VAT raises roughly £170 billion per year — about a fifth of all UK tax revenue. It applies to most goods and services in the UK, with important exceptions for zero-rated and exempt supplies.
VAT Registration
Compulsory Registration
You must register for VAT if your taxable turnover exceeds the registration threshold of £90,000 in any rolling 12-month period. Once you breach this, you have 30 days to notify HMRC and registration takes effect from the start of the following month (or immediately if you knew you'd exceed the threshold in the next 30 days alone).
Voluntary Registration
Any business can register voluntarily below the threshold. This makes sense if you make significant purchases from VAT-registered suppliers, as you can reclaim input tax. It also makes your business appear larger and more established. The downside: additional administration and the need to charge VAT on your sales.
Deregistering
You can apply to deregister if your taxable turnover falls below the deregistration threshold of £88,000. You must deregister if you stop making taxable supplies.
VAT Rates
| Rate | % | Examples |
|---|---|---|
| Standard rate | 20% | Most goods and services, electronics, clothing (adult), professional services |
| Reduced rate | 5% | Domestic energy, children's car seats, stop-smoking aids, renovation of empty homes |
| Zero rate | 0% | Most food, children's clothing and footwear, books, newspapers, public transport, new dwellings |
| Exempt | N/A | Financial services, insurance, education, healthcare, some land/property transactions |
Zero-rated vs exempt: both carry no VAT, but the distinction matters. For zero-rated supplies, you can still reclaim input tax on related costs. For exempt supplies, you cannot — making partial exemption calculations necessary if you make a mix of both.
Input Tax and Output Tax
Output tax is the VAT you charge customers on your taxable sales. Input tax is the VAT you pay on business purchases, overheads, and costs. Your VAT return subtracts one from the other:
- If output tax > input tax: you pay the difference to HMRC.
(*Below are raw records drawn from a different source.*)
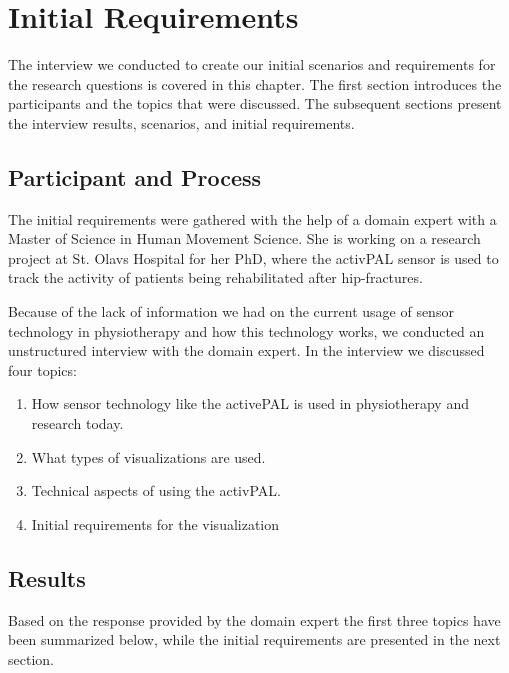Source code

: \chapter{Initial Requirements}
\label{ch:initialRequirements}
The interview we conducted to create our initial scenarios and requirements for the research questions is covered in this chapter. The first section introduces the participants and the topics that were discussed. The subsequent sections present the interview results, scenarios, and initial requirements.

\section{Participant and Process}
\label{sec:reqGathering}
The initial requirements were gathered with the help of a domain expert with a Master of Science in Human Movement Science. She is working on a research project at St. Olavs Hospital for her PhD, where the activPAL sensor is used to track the activity of patients being rehabilitated after hip-fractures.

Because of the lack of information we had on the current usage of sensor technology in physiotherapy and how this technology works, we conducted an unstructured interview with the domain expert. In the interview we discussed four topics: 

\begin{enumerate}
  \item How sensor technology like the activePAL is used in physiotherapy and research today.
  \item What types of visualizations are used.
  \item Technical aspects of using the activPAL.
  \item Initial requirements for the visualization
\end{enumerate}

\section{Results}
Based on the response provided by the domain expert the first three topics have been summarized below, while the initial requirements are presented in the next section.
- If input tax > output tax: HMRC repays the difference to you.
You can only reclaim input tax on costs that relate to your taxable business activities. Personal use, entertainment, and most car costs are blocked from reclaim.
VAT Returns and Making Tax Digital
Most businesses submit quarterly VAT returns online. Since April 2022, all VAT-registered businesses must use Making Tax Digital (MTD)-compatible software to keep digital records and submit returns. HMRC no longer accepts manual submissions.
Payment and the return are both due one month and seven days after the end of the VAT accounting period. Late filing and late payment attract surcharges, interest, and potentially a default surcharge regime.
VAT Accounting Schemes
Standard VAT Accounting
The default. You account for VAT on the invoice date — when you raise a sales invoice, not when you receive payment. You reclaim input VAT when you receive a purchase invoice.
Cash Accounting Scheme
Available to businesses with taxable turnover under £1.35m. You account for VAT when you receive payment (not when you invoice), which protects cash flow if customers are slow payers. You can only leave when turnover falls below £1.6m.
Flat Rate Scheme (FRS)
For businesses with taxable turnover under £150,000. Instead of tracking each sale and purchase, you pay a fixed percentage of your gross (VAT-inclusive) turnover to HMRC. The percentage depends on your trade sector and ranges from around 4% to 14.5%. You keep the difference between the VAT you charge customers and the flat rate percentage — but you cannot separately reclaim input VAT on purchases.
Whether the FRS saves you money depends on your level of VAT-rated purchases. Businesses with low costs (consultants, sole traders) often benefit; those with high materials costs often don't.
Annual Accounting Scheme
Submit one annual return instead of four quarterly ones. You make advance payments during the year (based on the previous year's VAT bill) and settle the balance on filing. Good for businesses that prefer to budget VAT payments but lose some cash-flow flexibility.
Record Keeping
Under MTD you must keep digital VAT records including: VAT account (a running total of VAT owed and reclaimed), copies of all sales and purchase invoices, and evidence of any adjustments. Records must be kept for at least 6 years.